Once you have read the listing below, output it again exactly.

= = = =

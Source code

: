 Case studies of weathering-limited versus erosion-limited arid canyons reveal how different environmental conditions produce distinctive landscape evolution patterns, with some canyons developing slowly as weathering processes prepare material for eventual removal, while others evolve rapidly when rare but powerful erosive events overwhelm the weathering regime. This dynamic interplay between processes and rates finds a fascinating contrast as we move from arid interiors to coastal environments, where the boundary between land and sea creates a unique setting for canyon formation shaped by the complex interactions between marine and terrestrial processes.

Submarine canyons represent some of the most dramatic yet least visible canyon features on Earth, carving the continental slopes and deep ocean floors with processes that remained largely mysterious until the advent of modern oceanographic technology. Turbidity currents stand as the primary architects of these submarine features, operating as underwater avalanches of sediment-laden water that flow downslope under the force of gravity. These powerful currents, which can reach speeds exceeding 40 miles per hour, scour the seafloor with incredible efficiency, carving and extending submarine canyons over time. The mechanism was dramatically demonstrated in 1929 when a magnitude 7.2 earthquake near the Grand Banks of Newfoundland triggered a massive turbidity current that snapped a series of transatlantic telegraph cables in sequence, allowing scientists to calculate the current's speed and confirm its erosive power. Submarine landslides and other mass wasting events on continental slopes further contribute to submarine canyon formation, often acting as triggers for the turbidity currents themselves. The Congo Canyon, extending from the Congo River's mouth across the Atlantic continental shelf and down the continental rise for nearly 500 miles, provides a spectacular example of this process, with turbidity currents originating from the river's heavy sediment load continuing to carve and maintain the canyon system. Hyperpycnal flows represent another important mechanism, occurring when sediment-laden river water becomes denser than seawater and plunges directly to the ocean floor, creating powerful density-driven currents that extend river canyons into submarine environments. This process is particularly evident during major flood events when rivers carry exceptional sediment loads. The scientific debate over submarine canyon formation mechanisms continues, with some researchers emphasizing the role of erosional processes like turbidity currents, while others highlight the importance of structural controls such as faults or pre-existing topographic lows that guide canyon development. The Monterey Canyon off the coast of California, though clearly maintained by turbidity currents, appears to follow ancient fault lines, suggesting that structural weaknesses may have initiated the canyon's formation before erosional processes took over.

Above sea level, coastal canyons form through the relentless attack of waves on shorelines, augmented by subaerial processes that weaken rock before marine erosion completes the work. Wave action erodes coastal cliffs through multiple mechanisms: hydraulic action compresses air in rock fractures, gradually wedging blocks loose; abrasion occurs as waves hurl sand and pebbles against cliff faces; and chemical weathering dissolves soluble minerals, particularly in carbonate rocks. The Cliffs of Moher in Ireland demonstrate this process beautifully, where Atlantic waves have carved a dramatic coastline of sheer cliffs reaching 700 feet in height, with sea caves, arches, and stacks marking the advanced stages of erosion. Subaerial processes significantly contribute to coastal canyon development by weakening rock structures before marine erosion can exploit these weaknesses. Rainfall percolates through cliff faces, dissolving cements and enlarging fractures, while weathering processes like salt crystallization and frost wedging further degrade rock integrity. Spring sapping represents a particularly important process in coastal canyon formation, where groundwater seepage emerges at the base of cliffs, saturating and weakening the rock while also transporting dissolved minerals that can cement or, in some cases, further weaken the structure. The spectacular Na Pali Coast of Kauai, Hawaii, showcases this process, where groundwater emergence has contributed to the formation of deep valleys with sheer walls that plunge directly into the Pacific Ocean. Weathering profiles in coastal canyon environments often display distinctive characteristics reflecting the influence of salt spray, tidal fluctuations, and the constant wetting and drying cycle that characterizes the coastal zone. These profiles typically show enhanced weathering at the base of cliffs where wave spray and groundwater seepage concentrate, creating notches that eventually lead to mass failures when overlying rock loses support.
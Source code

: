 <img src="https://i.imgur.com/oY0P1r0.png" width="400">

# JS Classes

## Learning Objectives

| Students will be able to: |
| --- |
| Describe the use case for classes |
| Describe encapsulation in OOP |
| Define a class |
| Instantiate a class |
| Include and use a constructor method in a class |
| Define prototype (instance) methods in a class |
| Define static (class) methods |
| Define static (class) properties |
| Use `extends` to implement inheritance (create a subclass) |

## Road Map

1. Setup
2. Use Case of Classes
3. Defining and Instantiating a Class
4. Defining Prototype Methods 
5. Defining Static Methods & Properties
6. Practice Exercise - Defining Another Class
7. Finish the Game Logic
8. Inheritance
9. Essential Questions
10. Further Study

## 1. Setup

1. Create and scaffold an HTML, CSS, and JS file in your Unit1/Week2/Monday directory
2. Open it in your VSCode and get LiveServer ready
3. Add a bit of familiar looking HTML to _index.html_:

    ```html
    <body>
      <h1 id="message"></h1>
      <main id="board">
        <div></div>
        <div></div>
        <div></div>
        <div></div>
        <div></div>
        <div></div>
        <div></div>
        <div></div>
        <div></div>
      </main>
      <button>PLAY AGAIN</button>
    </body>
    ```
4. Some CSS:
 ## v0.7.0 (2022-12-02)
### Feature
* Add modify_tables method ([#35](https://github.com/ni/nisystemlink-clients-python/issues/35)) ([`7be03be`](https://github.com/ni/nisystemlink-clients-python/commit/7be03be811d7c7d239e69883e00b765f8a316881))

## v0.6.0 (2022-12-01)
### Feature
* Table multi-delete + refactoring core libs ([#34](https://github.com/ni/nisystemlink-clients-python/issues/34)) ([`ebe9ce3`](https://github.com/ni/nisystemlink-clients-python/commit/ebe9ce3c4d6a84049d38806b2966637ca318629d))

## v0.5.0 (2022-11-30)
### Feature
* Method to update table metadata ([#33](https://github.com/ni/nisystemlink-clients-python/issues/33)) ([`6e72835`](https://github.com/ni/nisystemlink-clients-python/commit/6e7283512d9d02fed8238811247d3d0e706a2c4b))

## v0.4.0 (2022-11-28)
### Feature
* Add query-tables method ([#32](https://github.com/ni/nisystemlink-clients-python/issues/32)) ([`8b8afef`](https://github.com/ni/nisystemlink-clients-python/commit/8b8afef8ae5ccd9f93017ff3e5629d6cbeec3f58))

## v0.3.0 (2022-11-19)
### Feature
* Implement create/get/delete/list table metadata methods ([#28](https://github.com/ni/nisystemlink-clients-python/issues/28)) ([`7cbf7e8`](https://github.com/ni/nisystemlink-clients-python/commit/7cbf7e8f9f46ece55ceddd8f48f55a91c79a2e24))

= = = =

SOLUTION BELOW:
Source code

: Case studies of weathering-limited versus erosion-limited arid canyons reveal how different environmental conditions produce distinctive landscape evolution patterns, with some canyons developing slowly as weathering processes prepare material for eventual removal, while others evolve rapidly when rare but powerful erosive events overwhelm the weathering regime. This dynamic interplay between processes and rates finds a fascinating contrast as we move from arid interiors to coastal environments, where the boundary between land and sea creates a unique setting for canyon formation shaped by the complex interactions between marine and terrestrial processes.

Submarine canyons represent some of the most dramatic yet least visible canyon features on Earth, carving the continental slopes and deep ocean floors with processes that remained largely mysterious until the advent of modern oceanographic technology. Turbidity currents stand as the primary architects of these submarine features, operating as underwater avalanches of sediment-laden water that flow downslope under the force of gravity. These powerful currents, which can reach speeds exceeding 40 miles per hour, scour the seafloor with incredible efficiency, carving and extending submarine canyons over time. The mechanism was dramatically demonstrated in 1929 when a magnitude 7.2 earthquake near the Grand Banks of Newfoundland triggered a massive turbidity current that snapped a series of transatlantic telegraph cables in sequence, allowing scientists to calculate the current's speed and confirm its erosive power. Submarine landslides and other mass wasting events on continental slopes further contribute to submarine canyon formation, often acting as triggers for the turbidity currents themselves. The Congo Canyon, extending from the Congo River's mouth across the Atlantic continental shelf and down the continental rise for nearly 500 miles, provides a spectacular example of this process, with turbidity currents originating from the river's heavy sediment load continuing to carve and maintain the canyon system. Hyperpycnal flows represent another important mechanism, occurring when sediment-laden river water becomes denser than seawater and plunges directly to the ocean floor, creating powerful density-driven currents that extend river canyons into submarine environments. This process is particularly evident during major flood events when rivers carry exceptional sediment loads. The scientific debate over submarine canyon formation mechanisms continues, with some researchers emphasizing the role of erosional processes like turbidity currents, while others highlight the importance of structural controls such as faults or pre-existing topographic lows that guide canyon development. The Monterey Canyon off the coast of California, though clearly maintained by turbidity currents, appears to follow ancient fault lines, suggesting that structural weaknesses may have initiated the canyon's formation before erosional processes took over.

Above sea level, coastal canyons form through the relentless attack of waves on shorelines, augmented by subaerial processes that weaken rock before marine erosion completes the work. Wave action erodes coastal cliffs through multiple mechanisms: hydraulic action compresses air in rock fractures, gradually wedging blocks loose; abrasion occurs as waves hurl sand and pebbles against cliff faces; and chemical weathering dissolves soluble minerals, particularly in carbonate rocks. The Cliffs of Moher in Ireland demonstrate this process beautifully, where Atlantic waves have carved a dramatic coastline of sheer cliffs reaching 700 feet in height, with sea caves, arches, and stacks marking the advanced stages of erosion. Subaerial processes significantly contribute to coastal canyon development by weakening rock structures before marine erosion can exploit these weaknesses. Rainfall percolates through cliff faces, dissolving cements and enlarging fractures, while weathering processes like salt crystallization and frost wedging further degrade rock integrity. Spring sapping represents a particularly important process in coastal canyon formation, where groundwater seepage emerges at the base of cliffs, saturating and weakening the rock while also transporting dissolved minerals that can cement or, in some cases, further weaken the structure. The spectacular Na Pali Coast of Kauai, Hawaii, showcases this process, where groundwater emergence has contributed to the formation of deep valleys with sheer walls that plunge directly into the Pacific Ocean. Weathering profiles in coastal canyon environments often display distinctive characteristics reflecting the influence of salt spray, tidal fluctuations, and the constant wetting and drying cycle that characterizes the coastal zone. These profiles typically show enhanced weathering at the base of cliffs where wave spray and groundwater seepage concentrate, creating notches that eventually lead to mass failures when overlying rock loses support.
Source code

: <img src="https://i.imgur.com/oY0P1r0.png" width="400">

# JS Classes

## Learning Objectives

| Students will be able to: |
| --- |
| Describe the use case for classes |
| Describe encapsulation in OOP |
| Define a class |
| Instantiate a class |
| Include and use a constructor method in a class |
| Define prototype (instance) methods in a class |
| Define static (class) methods |
| Define static (class) properties |
| Use `extends` to implement inheritance (create a subclass) |

## Road Map

1. Setup
2. Use Case of Classes
3. Defining and Instantiating a Class
4. Defining Prototype Methods 
5. Defining Static Methods & Properties
6. Practice Exercise - Defining Another Class
7. Finish the Game Logic
8. Inheritance
9. Essential Questions
10. Further Study

## 1. Setup

1. Create and scaffold an HTML, CSS, and JS file in your Unit1/Week2/Monday directory
2. Open it in your VSCode and get LiveServer ready
3. Add a bit of familiar looking HTML to _index.html_:

    ```html
    <body>
      <h1 id="message"></h1>
      <main id="board">
        <div></div>
        <div></div>
        <div></div>
        <div></div>
        <div></div>
        <div></div>
        <div></div>
        <div></div>
        <div></div>
      </main>
      <button>PLAY AGAIN</button>
    </body>
    ```
4. Some CSS:
 ## v0.7.0 (2022-12-02)
### Feature
* Add modify_tables method ([#35](https://github.com/ni/nisystemlink-clients-python/issues/35)) ([`7be03be`](https://github.com/ni/nisystemlink-clients-python/commit/7be03be811d7c7d239e69883e00b765f8a316881))

## v0.6.0 (2022-12-01)
### Feature
* Table multi-delete + refactoring core libs ([#34](https://github.com/ni/nisystemlink-clients-python/issues/34)) ([`ebe9ce3`](https://github.com/ni/nisystemlink-clients-python/commit/ebe9ce3c4d6a84049d38806b2966637ca318629d))

## v0.5.0 (2022-11-30)
### Feature
* Method to update table metadata ([#33](https://github.com/ni/nisystemlink-clients-python/issues/33)) ([`6e72835`](https://github.com/ni/nisystemlink-clients-python/commit/6e7283512d9d02fed8238811247d3d0e706a2c4b))

## v0.4.0 (2022-11-28)
### Feature
* Add query-tables method ([#32](https://github.com/ni/nisystemlink-clients-python/issues/32)) ([`8b8afef`](https://github.com/ni/nisystemlink-clients-python/commit/8b8afef8ae5ccd9f93017ff3e5629d6cbeec3f58))

## v0.3.0 (2022-11-19)
### Feature
* Implement create/get/delete/list table metadata methods ([#28](https://github.com/ni/nisystemlink-clients-python/issues/28)) ([`7cbf7e8`](https://github.com/ni/nisystemlink-clients-python/commit/7cbf7e8f9f46ece55ceddd8f48f55a91c79a2e24))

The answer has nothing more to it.